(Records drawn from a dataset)
§

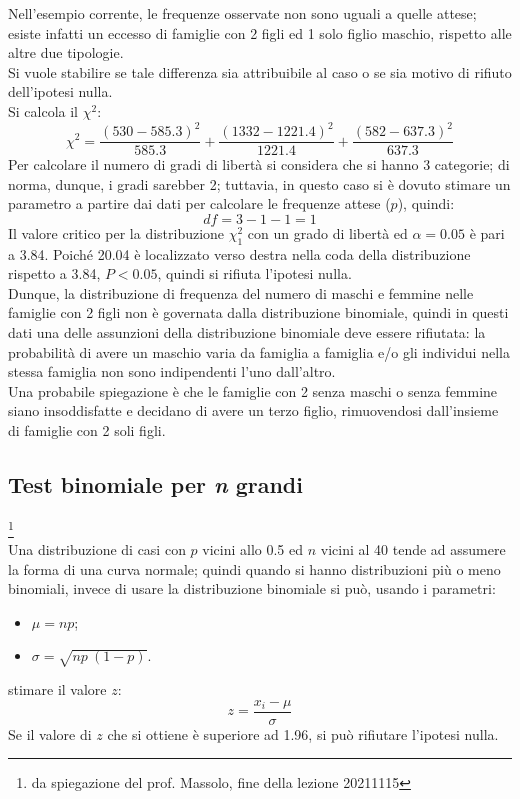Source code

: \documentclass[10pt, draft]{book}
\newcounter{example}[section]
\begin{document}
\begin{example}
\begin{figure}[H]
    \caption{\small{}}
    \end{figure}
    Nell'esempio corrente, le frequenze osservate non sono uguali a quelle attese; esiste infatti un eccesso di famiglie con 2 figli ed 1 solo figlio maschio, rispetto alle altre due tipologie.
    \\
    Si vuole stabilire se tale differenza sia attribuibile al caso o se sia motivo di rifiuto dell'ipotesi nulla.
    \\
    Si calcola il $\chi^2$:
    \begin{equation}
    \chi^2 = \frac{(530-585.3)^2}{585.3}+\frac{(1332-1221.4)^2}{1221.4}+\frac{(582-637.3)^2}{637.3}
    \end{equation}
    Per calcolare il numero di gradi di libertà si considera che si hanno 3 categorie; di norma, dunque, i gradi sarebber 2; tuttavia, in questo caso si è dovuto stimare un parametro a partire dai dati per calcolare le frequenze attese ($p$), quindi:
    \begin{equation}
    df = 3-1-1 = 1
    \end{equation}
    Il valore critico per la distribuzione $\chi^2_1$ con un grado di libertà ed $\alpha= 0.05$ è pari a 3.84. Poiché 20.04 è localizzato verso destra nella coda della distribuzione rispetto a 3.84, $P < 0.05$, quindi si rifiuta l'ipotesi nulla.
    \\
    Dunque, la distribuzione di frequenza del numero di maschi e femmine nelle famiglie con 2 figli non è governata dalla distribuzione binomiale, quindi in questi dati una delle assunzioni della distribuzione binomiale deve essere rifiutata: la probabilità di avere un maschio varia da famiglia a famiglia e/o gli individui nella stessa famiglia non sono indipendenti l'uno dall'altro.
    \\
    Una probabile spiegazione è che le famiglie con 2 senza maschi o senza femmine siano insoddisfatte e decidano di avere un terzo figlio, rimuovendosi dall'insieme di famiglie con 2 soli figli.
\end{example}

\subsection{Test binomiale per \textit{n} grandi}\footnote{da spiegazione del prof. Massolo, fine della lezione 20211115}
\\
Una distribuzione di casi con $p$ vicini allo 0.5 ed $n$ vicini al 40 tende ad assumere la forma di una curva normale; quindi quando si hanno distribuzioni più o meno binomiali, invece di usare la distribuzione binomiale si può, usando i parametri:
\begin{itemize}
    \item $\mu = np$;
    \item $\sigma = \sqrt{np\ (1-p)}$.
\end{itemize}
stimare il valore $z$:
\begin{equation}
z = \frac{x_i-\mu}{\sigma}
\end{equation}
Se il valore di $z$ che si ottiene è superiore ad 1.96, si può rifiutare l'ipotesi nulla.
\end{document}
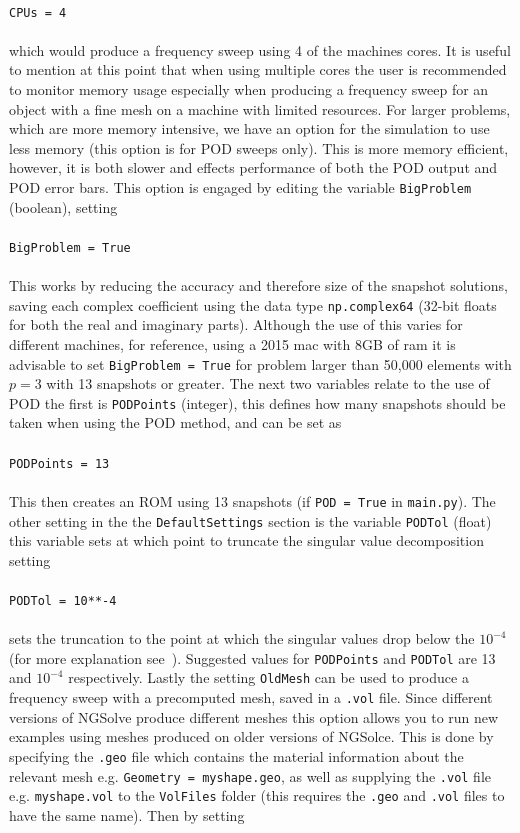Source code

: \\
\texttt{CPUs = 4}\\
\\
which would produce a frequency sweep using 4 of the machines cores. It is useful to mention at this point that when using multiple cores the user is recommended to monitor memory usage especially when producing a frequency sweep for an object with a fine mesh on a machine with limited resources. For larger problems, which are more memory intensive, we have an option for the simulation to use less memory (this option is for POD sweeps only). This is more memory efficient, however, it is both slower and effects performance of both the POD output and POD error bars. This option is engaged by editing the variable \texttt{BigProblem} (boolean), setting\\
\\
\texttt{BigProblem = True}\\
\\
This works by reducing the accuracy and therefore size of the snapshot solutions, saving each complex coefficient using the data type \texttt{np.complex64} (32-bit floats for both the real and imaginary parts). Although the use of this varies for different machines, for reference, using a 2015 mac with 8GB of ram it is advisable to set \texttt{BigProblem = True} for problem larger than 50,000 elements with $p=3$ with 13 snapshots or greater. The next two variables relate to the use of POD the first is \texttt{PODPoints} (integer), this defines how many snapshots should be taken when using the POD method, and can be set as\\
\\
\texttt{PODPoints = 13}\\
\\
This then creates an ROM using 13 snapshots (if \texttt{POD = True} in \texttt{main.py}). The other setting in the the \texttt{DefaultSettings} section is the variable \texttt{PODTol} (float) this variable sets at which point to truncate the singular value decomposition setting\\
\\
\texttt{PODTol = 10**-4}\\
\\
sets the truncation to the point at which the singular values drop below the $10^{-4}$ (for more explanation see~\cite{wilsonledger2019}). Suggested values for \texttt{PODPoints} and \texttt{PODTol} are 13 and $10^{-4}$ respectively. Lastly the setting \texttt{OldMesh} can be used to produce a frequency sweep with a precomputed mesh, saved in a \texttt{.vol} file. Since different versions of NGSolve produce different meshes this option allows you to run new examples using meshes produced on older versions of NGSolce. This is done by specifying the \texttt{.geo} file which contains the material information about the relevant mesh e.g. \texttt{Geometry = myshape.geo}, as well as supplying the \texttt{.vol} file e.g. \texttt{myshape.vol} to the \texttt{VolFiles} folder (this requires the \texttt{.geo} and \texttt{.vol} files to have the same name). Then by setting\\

§

What you need to do ::
Copy out each line of the data in which the word "True" appears.

Answer to this exercise ::
\texttt{BigProblem = True}\\
This works by reducing the accuracy and therefore size of the snapshot solutions, saving each complex coefficient using the data type \texttt{np.complex64} (32-bit floats for both the real and imaginary parts). Although the use of this varies for different machines, for reference, using a 2015 mac with 8GB of ram it is advisable to set \texttt{BigProblem = True} for problem larger than 50,000 elements with $p=3$ with 13 snapshots or greater. The next two variables relate to the use of POD the first is \texttt{PODPoints} (integer), this defines how many snapshots should be taken when using the POD method, and can be set as\\
This then creates an ROM using 13 snapshots (if \texttt{POD = True} in \texttt{main.py}). The other setting in the the \texttt{DefaultSettings} section is the variable \texttt{PODTol} (float) this variable sets at which point to truncate the singular value decomposition setting\\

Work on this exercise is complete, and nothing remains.